From the entries below, copy exactly the lines from the one that contains "n’est plus moi" through the one that contains "## Galates 2.21 (id: 667779)", both included, and only those.

Collected data:
* * *
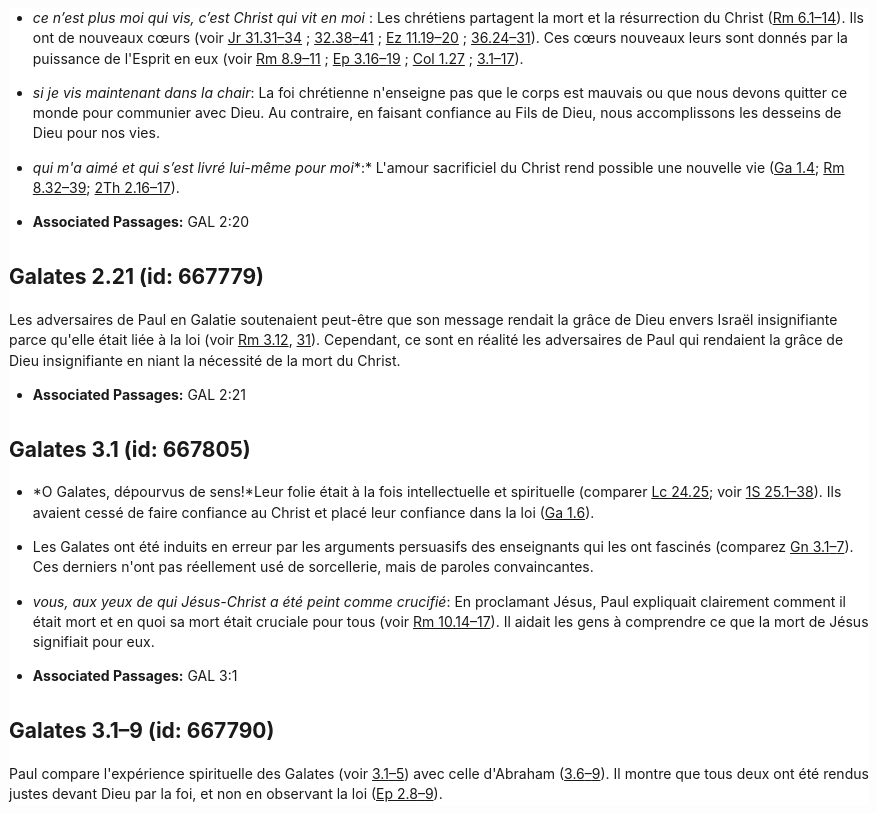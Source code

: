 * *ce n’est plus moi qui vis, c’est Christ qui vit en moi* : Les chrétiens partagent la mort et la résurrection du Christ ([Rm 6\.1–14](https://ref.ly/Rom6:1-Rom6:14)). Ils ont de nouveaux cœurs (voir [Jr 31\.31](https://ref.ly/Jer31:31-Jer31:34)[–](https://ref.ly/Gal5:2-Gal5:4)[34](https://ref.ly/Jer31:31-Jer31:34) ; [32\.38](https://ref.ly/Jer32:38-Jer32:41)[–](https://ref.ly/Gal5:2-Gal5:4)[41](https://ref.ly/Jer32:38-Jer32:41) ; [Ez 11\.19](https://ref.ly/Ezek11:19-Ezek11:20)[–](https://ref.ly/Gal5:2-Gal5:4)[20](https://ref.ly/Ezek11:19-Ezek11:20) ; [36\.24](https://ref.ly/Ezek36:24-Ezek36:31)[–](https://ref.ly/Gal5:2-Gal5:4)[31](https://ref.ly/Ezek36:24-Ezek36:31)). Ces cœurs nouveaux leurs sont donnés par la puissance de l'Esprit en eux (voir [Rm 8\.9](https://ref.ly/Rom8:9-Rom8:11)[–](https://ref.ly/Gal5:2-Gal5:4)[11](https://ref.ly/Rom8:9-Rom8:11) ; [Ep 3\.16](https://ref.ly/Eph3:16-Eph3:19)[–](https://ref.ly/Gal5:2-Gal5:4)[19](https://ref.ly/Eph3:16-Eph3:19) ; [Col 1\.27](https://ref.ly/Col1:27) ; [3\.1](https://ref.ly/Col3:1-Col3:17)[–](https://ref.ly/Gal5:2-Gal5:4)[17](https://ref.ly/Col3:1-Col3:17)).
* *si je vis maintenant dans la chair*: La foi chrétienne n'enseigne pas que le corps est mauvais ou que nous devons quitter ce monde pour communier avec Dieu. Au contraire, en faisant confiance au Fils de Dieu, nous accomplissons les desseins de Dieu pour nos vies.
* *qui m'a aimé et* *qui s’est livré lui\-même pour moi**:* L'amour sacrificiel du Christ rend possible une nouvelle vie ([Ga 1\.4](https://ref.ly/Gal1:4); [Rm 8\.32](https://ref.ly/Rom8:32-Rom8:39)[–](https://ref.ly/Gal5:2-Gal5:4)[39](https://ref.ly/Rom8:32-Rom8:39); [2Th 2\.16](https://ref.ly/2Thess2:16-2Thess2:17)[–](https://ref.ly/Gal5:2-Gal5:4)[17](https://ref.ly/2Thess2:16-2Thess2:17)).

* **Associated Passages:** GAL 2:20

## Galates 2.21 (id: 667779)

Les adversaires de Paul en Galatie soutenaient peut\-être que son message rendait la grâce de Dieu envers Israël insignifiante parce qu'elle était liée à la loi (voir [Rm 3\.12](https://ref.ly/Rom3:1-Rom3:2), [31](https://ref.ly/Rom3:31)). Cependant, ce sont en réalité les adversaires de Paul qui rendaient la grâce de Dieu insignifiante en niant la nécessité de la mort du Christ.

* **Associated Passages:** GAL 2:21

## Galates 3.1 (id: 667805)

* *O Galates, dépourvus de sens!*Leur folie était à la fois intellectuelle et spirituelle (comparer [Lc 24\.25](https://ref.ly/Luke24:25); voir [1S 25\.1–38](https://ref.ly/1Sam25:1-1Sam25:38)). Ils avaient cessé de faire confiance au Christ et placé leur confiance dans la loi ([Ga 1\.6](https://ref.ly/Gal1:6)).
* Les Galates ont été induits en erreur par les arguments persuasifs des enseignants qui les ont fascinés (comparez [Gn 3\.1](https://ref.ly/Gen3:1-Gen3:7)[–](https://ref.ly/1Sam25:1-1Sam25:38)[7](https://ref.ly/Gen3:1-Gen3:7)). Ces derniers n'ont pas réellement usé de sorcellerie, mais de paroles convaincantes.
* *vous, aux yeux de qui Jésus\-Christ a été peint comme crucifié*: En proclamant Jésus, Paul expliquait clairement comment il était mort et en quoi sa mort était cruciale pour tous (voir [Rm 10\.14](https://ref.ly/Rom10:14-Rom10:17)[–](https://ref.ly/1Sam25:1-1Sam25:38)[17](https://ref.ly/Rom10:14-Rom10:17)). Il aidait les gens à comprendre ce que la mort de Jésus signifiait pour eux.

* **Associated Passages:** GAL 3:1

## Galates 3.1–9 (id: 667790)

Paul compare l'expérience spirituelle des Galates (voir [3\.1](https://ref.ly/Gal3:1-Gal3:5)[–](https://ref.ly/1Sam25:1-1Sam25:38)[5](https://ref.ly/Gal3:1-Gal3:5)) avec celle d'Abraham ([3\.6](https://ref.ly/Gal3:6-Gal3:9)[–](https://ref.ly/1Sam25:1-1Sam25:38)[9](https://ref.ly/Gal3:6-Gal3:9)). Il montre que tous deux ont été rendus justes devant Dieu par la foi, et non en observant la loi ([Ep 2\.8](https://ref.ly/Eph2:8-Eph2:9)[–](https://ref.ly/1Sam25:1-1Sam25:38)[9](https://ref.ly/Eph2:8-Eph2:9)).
* * *
### [Output]
: * *ce n’est plus moi qui vis, c’est Christ qui vit en moi* : Les chrétiens partagent la mort et la résurrection du Christ ([Rm 6\.1–14](https://ref.ly/Rom6:1-Rom6:14)). Ils ont de nouveaux cœurs (voir [Jr 31\.31](https://ref.ly/Jer31:31-Jer31:34)[–](https://ref.ly/Gal5:2-Gal5:4)[34](https://ref.ly/Jer31:31-Jer31:34) ; [32\.38](https://ref.ly/Jer32:38-Jer32:41)[–](https://ref.ly/Gal5:2-Gal5:4)[41](https://ref.ly/Jer32:38-Jer32:41) ; [Ez 11\.19](https://ref.ly/Ezek11:19-Ezek11:20)[–](https://ref.ly/Gal5:2-Gal5:4)[20](https://ref.ly/Ezek11:19-Ezek11:20) ; [36\.24](https://ref.ly/Ezek36:24-Ezek36:31)[–](https://ref.ly/Gal5:2-Gal5:4)[31](https://ref.ly/Ezek36:24-Ezek36:31)). Ces cœurs nouveaux leurs sont donnés par la puissance de l'Esprit en eux (voir [Rm 8\.9](https://ref.ly/Rom8:9-Rom8:11)[–](https://ref.ly/Gal5:2-Gal5:4)[11](https://ref.ly/Rom8:9-Rom8:11) ; [Ep 3\.16](https://ref.ly/Eph3:16-Eph3:19)[–](https://ref.ly/Gal5:2-Gal5:4)[19](https://ref.ly/Eph3:16-Eph3:19) ; [Col 1\.27](https://ref.ly/Col1:27) ; [3\.1](https://ref.ly/Col3:1-Col3:17)[–](https://ref.ly/Gal5:2-Gal5:4)[17](https://ref.ly/Col3:1-Col3:17)).
* *si je vis maintenant dans la chair*: La foi chrétienne n'enseigne pas que le corps est mauvais ou que nous devons quitter ce monde pour communier avec Dieu. Au contraire, en faisant confiance au Fils de Dieu, nous accomplissons les desseins de Dieu pour nos vies.
* *qui m'a aimé et* *qui s’est livré lui\-même pour moi**:* L'amour sacrificiel du Christ rend possible une nouvelle vie ([Ga 1\.4](https://ref.ly/Gal1:4); [Rm 8\.32](https://ref.ly/Rom8:32-Rom8:39)[–](https://ref.ly/Gal5:2-Gal5:4)[39](https://ref.ly/Rom8:32-Rom8:39); [2Th 2\.16](https://ref.ly/2Thess2:16-2Thess2:17)[–](https://ref.ly/Gal5:2-Gal5:4)[17](https://ref.ly/2Thess2:16-2Thess2:17)).

* **Associated Passages:** GAL 2:20

## Galates 2.21 (id: 667779)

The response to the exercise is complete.